Check the records below for the word "transformed" and state how many lines contain it, replying with the number only.

--- RECORDED INFORMATION Enclosed Below ---

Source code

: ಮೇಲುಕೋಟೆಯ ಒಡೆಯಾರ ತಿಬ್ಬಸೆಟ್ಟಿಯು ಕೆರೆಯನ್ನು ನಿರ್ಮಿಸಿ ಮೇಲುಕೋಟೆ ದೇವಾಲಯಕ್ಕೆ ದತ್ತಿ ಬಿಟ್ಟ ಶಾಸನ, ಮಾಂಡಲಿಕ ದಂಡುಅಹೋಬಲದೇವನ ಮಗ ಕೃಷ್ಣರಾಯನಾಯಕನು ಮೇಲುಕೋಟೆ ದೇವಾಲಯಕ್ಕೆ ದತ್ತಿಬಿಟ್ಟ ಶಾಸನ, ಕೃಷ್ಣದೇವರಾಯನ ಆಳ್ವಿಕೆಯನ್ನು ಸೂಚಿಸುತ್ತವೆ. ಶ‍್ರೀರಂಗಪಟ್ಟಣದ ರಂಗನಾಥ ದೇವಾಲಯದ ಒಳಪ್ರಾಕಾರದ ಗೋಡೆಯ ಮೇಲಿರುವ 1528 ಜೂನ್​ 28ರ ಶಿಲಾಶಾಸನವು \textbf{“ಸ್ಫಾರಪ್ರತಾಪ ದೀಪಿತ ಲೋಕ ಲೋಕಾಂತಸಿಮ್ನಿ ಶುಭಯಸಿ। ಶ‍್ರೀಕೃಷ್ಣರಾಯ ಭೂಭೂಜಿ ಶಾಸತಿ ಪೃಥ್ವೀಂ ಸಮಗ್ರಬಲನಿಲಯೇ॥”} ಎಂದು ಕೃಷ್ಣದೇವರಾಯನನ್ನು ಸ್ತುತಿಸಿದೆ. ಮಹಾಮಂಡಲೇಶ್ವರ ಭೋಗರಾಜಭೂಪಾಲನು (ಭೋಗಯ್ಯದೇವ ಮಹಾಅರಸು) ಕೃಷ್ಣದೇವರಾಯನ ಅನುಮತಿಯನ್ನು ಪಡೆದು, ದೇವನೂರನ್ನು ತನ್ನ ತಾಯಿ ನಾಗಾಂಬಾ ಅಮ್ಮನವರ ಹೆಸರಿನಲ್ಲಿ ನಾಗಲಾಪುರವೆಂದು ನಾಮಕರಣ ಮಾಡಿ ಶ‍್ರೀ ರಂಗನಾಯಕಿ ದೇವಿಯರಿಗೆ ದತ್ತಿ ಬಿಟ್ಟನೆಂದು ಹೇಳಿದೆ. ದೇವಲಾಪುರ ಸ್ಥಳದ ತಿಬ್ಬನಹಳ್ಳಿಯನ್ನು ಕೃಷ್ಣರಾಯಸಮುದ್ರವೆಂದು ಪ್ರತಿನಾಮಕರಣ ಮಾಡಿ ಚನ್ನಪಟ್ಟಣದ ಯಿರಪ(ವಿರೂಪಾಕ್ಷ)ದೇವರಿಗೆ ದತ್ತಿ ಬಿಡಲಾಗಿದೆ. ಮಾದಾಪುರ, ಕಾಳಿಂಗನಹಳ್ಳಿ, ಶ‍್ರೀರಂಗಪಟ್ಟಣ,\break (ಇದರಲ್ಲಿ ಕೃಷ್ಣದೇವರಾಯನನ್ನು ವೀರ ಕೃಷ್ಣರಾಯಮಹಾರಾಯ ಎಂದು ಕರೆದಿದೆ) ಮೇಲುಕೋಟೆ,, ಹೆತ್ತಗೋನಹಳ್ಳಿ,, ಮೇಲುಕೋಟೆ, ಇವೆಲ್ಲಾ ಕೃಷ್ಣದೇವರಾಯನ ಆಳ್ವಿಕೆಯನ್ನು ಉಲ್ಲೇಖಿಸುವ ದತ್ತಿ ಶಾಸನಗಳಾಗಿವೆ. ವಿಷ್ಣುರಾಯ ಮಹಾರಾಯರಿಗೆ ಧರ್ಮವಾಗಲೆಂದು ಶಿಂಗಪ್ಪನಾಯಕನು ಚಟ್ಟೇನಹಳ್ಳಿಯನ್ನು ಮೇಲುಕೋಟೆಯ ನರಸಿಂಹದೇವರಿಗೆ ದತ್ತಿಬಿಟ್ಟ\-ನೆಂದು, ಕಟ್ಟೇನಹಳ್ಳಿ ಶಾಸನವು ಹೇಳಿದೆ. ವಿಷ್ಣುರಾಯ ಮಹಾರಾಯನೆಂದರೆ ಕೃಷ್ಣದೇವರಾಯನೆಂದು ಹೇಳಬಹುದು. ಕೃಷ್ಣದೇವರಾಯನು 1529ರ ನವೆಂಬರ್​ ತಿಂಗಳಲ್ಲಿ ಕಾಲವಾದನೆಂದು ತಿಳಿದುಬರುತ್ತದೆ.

--- End of Enclosed RECORDED INFORMATION ---
--- RECORDED INFORMATION Enclosed Below ---

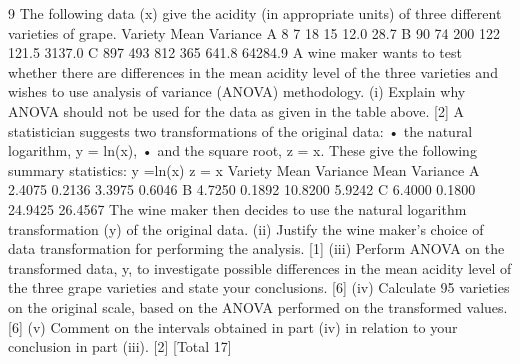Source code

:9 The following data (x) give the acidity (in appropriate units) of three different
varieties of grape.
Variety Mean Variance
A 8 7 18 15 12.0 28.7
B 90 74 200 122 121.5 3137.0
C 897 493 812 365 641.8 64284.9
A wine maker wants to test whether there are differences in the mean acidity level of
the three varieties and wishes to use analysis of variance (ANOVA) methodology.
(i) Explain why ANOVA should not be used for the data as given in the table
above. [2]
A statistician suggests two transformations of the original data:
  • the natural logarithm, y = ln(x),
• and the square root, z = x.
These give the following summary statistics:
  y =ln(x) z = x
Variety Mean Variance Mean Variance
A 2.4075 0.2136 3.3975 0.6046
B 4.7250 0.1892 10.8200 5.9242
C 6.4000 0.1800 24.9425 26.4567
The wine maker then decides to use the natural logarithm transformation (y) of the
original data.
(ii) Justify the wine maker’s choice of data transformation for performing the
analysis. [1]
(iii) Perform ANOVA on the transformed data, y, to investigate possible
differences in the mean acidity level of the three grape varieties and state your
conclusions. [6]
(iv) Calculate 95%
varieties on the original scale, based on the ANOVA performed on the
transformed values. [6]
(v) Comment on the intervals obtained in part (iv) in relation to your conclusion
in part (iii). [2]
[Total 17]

--- End of Enclosed RECORDED INFORMATION ---
--- RECORDED INFORMATION Enclosed Below ---

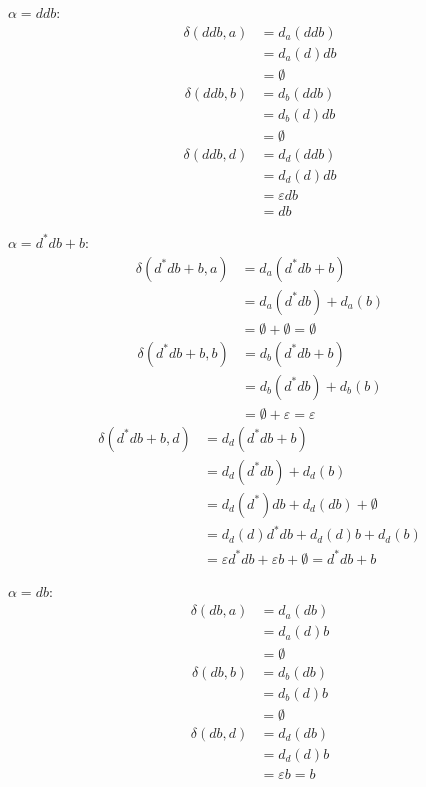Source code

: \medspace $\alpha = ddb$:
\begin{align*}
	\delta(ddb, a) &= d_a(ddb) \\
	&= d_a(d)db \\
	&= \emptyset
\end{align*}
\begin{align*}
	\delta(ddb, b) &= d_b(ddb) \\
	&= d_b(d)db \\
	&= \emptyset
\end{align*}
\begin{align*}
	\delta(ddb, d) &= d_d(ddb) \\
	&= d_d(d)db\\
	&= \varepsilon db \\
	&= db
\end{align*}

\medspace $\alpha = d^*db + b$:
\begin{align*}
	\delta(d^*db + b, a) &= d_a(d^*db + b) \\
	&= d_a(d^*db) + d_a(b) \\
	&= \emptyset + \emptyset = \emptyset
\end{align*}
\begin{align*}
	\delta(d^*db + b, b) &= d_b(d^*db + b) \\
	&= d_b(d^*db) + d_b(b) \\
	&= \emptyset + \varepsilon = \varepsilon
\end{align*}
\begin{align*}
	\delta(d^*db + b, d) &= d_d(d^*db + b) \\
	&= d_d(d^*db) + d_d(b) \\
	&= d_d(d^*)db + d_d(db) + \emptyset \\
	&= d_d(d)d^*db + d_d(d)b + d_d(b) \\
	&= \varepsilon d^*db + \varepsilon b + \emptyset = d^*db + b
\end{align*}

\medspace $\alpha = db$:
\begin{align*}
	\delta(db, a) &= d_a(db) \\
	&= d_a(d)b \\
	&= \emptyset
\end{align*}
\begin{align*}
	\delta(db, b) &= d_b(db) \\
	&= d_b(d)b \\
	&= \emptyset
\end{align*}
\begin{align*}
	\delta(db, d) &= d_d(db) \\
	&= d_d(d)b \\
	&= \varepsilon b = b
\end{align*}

--- End of Enclosed RECORDED INFORMATION ---

> RESPONSE TO THIS EXERCISE: 2